[Stored data entries]
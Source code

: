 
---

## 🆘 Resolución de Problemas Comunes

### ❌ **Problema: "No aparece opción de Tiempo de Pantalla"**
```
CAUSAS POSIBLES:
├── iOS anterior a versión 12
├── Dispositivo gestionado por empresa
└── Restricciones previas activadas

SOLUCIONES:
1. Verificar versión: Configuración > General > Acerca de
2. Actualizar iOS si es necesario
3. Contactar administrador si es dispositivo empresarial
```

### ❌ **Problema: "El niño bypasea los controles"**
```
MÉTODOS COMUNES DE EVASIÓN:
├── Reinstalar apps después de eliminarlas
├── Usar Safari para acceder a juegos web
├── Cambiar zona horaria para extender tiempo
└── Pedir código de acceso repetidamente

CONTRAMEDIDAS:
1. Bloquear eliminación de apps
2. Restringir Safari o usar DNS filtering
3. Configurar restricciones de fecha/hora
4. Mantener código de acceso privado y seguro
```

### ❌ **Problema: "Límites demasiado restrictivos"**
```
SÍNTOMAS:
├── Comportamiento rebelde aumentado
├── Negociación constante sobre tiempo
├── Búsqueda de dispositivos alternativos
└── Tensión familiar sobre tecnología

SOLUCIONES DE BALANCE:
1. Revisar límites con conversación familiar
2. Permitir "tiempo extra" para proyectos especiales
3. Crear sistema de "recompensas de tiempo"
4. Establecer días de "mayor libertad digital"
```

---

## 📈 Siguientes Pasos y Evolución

* [Work order] For this exercise, copy every line of the data that holds "sobre".

* [Written answer]
├── Negociación constante sobre tiempo
└── Tensión familiar sobre tecnología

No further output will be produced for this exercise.